Eines der Schwerter aus Pompeji stammt aus einem Haus vor den Mauern der Stadt. Westlich außerhalb der Stadtmauer liegt eine große Villa, genannt die Mysterienvilla, weil einer der Räume mit einem eindrucksvollen Gemäldezyklus geschmückt war, der sich auf die Mysterienreligion des Gottes Dionysos/Bacchus beziehen lässt (Abb. 3). In Raum Nr. 35 dieser großen Wohnanlage fand man ein Schwert, das in seiner Form vollkommen dem Gladius, dem Schwert der Legionäre, entspricht (Abb. 4). In diesem Fall ist der Fundraum ein Indiz für die Verwendung der Waffe: Es ist ein Raum im Nordteil der Villa nahe dem Eingang und nur wenige Meter von der Haustür entfernt. Im gleichen Raum fand man das Skelett eines Verschütteten. Auch wenn man nach der Fundbeschreibung nicht sagen kann, ob der Gladius direkt neben der Leiche lag, ist es erlaubt, hier das Zimmer eines bewaffneten Bediensteten nahe am Eingang zu sehen. Es wird kein Zufall sein, dass der Portier einer römischen vornehmen Villa dieser Größe eine Waffe griffbereit hatte. Dass man Angst vor Überfällen haben musste, wenn man nur die Tür öffnete, erwähnt Apuleius im Rahmen seiner ausführlichen Räuberpassagen, wo er auch erzählt, wie ein Pförtner (Ianitor) von einem Räuber niedergestochen wurde.

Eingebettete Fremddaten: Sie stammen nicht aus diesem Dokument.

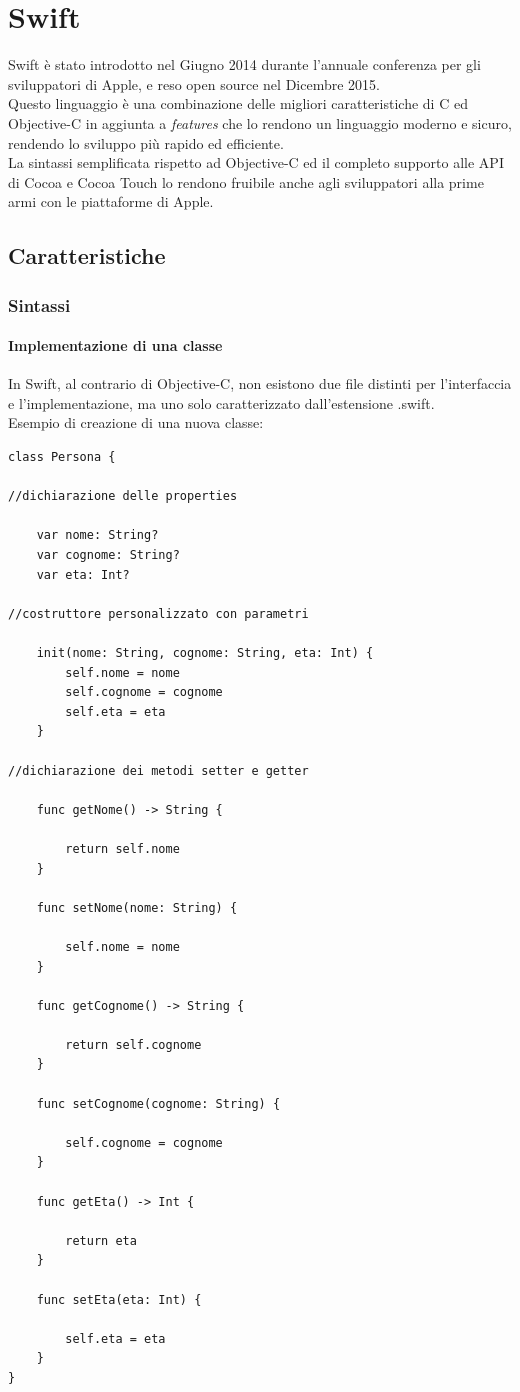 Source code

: \chapter{Swift}
Swift è stato introdotto nel Giugno 2014 durante l'annuale conferenza per gli sviluppatori di Apple, e reso open source nel Dicembre 2015.\\
Questo linguaggio è una combinazione delle migliori caratteristiche di C ed Objective-C in aggiunta a \textit{features} che lo rendono un linguaggio moderno e sicuro, rendendo lo sviluppo più rapido ed efficiente.\\La sintassi semplificata rispetto ad Objective-C ed il completo supporto alle API di Cocoa e Cocoa Touch lo rendono fruibile anche agli sviluppatori alla prime armi con le piattaforme di Apple.
\section{Caratteristiche}
\subsection{Sintassi}
\subsubsection{Implementazione di una classe}
In Swift, al contrario di Objective-C, non esistono due file distinti per l'interfaccia e l'implementazione, ma uno solo caratterizzato dall'estensione .swift.\\
Esempio di creazione di una nuova classe:\\
\lstset{language=[Objective]C, breakindent=40pt, breaklines}
\begin{lstlisting}
class Persona { 

//dichiarazione delle properties

	var nome: String? 
	var cognome: String? 
	var eta: Int?

//costruttore personalizzato con parametri 

	init(nome: String, cognome: String, eta: Int) {
		self.nome = nome
		self.cognome = cognome
		self.eta = eta
	}

//dichiarazione dei metodi setter e getter 

	func getNome() -> String {

		return self.nome
	}

	func setNome(nome: String) {

		self.nome = nome
	}

	func getCognome() -> String {

		return self.cognome
	}

	func setCognome(cognome: String) {
	
		self.cognome = cognome
	}

	func getEta() -> Int {
	
		return eta
	}

	func setEta(eta: Int) {

		self.eta = eta
	}
}
\end{lstlisting}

Grundsätzlich galt im Römerreich das Prinzip der Selbsthilfe. Wer überfallen wurde, konnte keine Polizeistreife zu Hilfe rufen sondern musste sich selbst helfen. Unterstützung erhielt er allenfalls noch von herbeieilenden Nachbarn oder von einem barmherzigen Samariter. Wer mit der Waffe in der Hand zur Selbsthilfe griff, hatte das Gesetz zumindest teilweise auf seiner Seite: Straflos blieb, wer einen Dieb tötete, wenn er befürchten musste, selbst ermordet zu werden; soweit war die Selbstjustiz gesetzlich gedeckt. Jemand, der einen Dieb umbrachte, obwohl er ihn hätte ergreifen können, beging freilich eine Straftat. Eigeninitiative konnte rasch in Lynchjustiz umschlagen. Umgekehrt galt der Besitz und der Einsatz einer Waffe durch einen Dieb als Anlass für eine verschärfte Strafe: Einbrecher, die sich mit einer Waffe der Festnahme widersetzten, wurden in die Bergwerke geschickt; diese Strafe ad metalla war fürchterlich und kam einem lang andauernden, qualvollen Todesurteil gleich.

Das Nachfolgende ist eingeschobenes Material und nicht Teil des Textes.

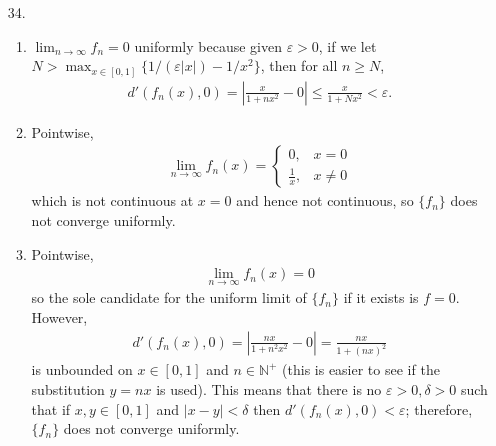 \documentclass[a4paper,12pt]{article}
\begin{document}
\begin{enumerate}
        \item[34.]
            \begin{enumerate}
                \item
                    $\lim_{n \to \infty} f_n = 0$ uniformly because given $\varepsilon > 0$, if we let $N > \max_{x \in [0, 1]}\{ 1 / (\varepsilon|x|) - 1 / x^2 \}$, then for all $n \geq N$,
                    \begin{align*}
                        d'(f_n(x), 0) = \left| \frac{x}{1 + nx^2} - 0 \right| \leq \frac{x}{1 + Nx^2} < \varepsilon.
                    \end{align*}

                \item
                    Pointwise,
                    \begin{align*}
                        \lim_{n \to \infty} f_n(x) = \begin{cases}
                            0, &x = 0 \\
                            \frac{1}{x}, &x \neq 0
                        \end{cases}
                    \end{align*}
                    which is not continuous at $x = 0$ and hence not continuous, so $\{ f_n \}$ does not converge uniformly.

                \item
                    Pointwise,
                    \begin{align*}
                        \lim_{n \to \infty} f_n(x) = 0
                    \end{align*}
                    so the sole candidate for the uniform limit of $\{ f_n \}$ if it exists is $f = 0$. However,
                    \begin{align*}
                        d'(f_n(x), 0) = \left| \frac{nx}{1 + n^2x^2} - 0 \right| = \frac{nx}{1 + (nx)^2}
                    \end{align*}
                    is unbounded on $x \in [0, 1]$ and $n \in \mathbb{N}^+$ (this is easier to see if the substitution $y = nx$ is used). This means that there is no $\varepsilon > 0, \delta > 0$ such that if $x, y \in [0, 1]$ and $|x - y| < \delta$ then $d'(f_n(x), 0) < \varepsilon$; therefore, $\{ f_n \}$ does not converge uniformly.

            \end{enumerate}


\end{enumerate}
\end{document}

Gewaltsames Eintreten gegen nächtliche Diebe hatte bereits Roms archaisches Zwölftafelgesetz von 450 v. Chr. erlaubt (8,12):
„Si nox furtum faxsit, si im occisit, iure caesus esto.“
„Hat jemand nachts einen Diebstahl begangen und hat man den Dieb getötet, so soll er zu Recht erschlagen sein.“
Abb. 5
Darstellung eines Wachhundes im Mosaik eines Hauseingangsflurs. Pompeji I 7,1 (Haus des Paquius Proculus). Um 70 n. Chr.
Abb. 6
Pompeji. Der Hund aus der Casa di Orfeo (= Haus des Vesonius Primus. VI 14,20). Gipsausguss. Der Wachhund war angekettet und konnte deshalb nicht fliehen. Gefunden 1874. Pompeji-Ausstellung 2007, Europäischer Kulturpark Bliesbruck-Reinheim.

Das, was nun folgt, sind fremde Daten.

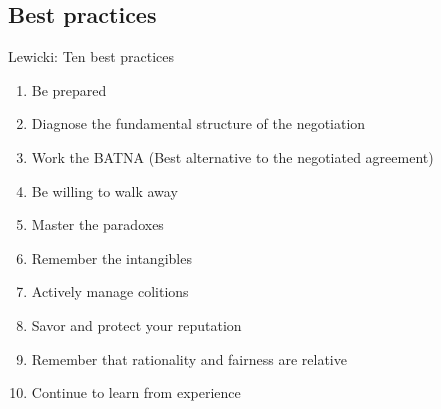 \subsection{Best practices}

Lewicki: Ten best practices

\begin{enumerate}
    \item Be prepared
    \item Diagnose the fundamental structure of the negotiation
    \item Work the BATNA (Best alternative to the negotiated agreement)
    \item Be willing to walk away
    \item Master the paradoxes
    \item Remember the intangibles
    \item Actively manage colitions
    \item Savor and protect your reputation
    \item Remember that rationality and fairness are relative
    \item Continue to learn from experience
\end{enumerate} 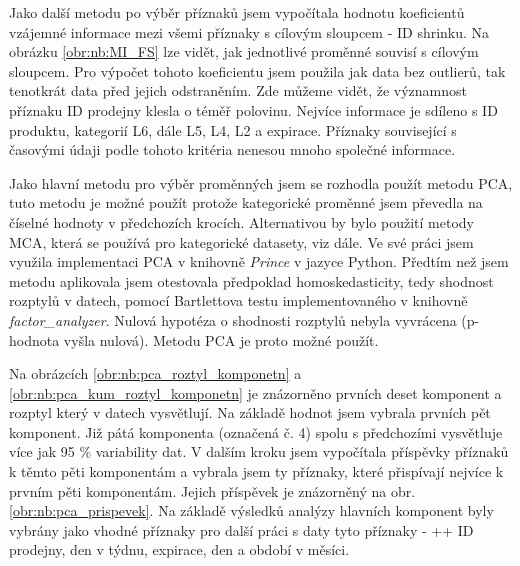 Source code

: Jako další metodu po výběr příznaků jsem vypočítala hodnotu koeficientů vzájemné informace mezi všemi příznaky s cílovým sloupcem - ID shrinku. Na obrázku \ref*{obr:nb:MI_FS} lze vidět, jak jednotlivé proměnné souvisí s cílovým sloupcem. Pro výpočet tohoto koeficientu jsem použila jak data bez outlierů, tak tenotkrát data před jejich odstraněním. Zde můžeme vidět, že významnost příznaku ID prodejny klesla o téměř polovinu. Nejvíce informace je sdíleno s ID produktu, kategorií L6, dále L5, L4, L2 a expirace. Příznaky související s časovými údaji podle tohoto kritéria nenesou mnoho společné informace.

Jako hlavní metodu pro výběr proměnných jsem se rozhodla použít metodu PCA, tuto metodu je možné použít protože kategorické proměnné jsem převedla na číselné hodnoty v předchozích krocích. Alternativou by bylo použití metody MCA, která se používá pro kategorické datasety, viz dále.
Ve své práci jsem využila implementaci PCA v knihovně \emph{Prince} v jazyce Python. 
Předtím než jsem metodu aplikovala jsem otestovala předpoklad homoskedasticity, tedy shodnost rozptylů v datech, pomocí Bartlettova testu implementovaného v knihovně \emph{factor\_analyzer}. Nulová hypotéza o shodnosti rozptylů nebyla vyvrácena (p-hodnota vyšla nulová). Metodu PCA je proto možné použít.

Na obrázcích \ref*{obr:nb:pca_roztyl_komponetn} a \ref*{obr:nb:pca_kum_roztyl_komponetn} je znázorněno prvních deset komponent a rozptyl který v datech vysvětlují. Na základě hodnot jsem vybrala prvních pět komponent. Již pátá komponenta (označená č. 4) spolu s předchozími vysvětluje více jak 95 \% variability dat. V dalším kroku jsem vypočítala příspěvky příznaků k těmto pěti komponentám a vybrala jsem ty příznaky, které přispívají nejvíce k prvním pěti komponentám. Jejich příspěvek je znázorněný na obr. \ref*{obr:nb:pca_prispevek}. Na základě výsledků analýzy hlavních komponent byly vybrány jako vhodné příznaky pro další práci s daty tyto příznaky - ++ ID prodejny, den v týdnu, expirace, den a období v měsíci.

Die grundlegende Ursache für das Vorherrschen der Selbsthilfe war das Fehlen einer Staatsanwaltschaft; ohne einen Ankläger und Strafverfolger von Amts wegen kamen die Verfahren nur dann in Gang, wenn von privater Seite aus die Initiative ergriffen wurde. Dasselbe Prinzip der Selbsthilfe galt für den Schutz vor Diebstahl und Überfällen zu Hause. Kein Wunder, dass man auch auf dem Lande Waffen bereithielt. In einer der großen Domänenvillen am Vesuvabhang bei Boscoreale fanden sich zwei eiserne Stichwaffen. Außerdem konnten Waffen auch als Trophäen im Atrium eines Privathauses aufbewahrt werden, wenn dies auch eine mehr republikanische Sitte war, als die Hocharistokratie Roms Krieg und Politik bestimmte.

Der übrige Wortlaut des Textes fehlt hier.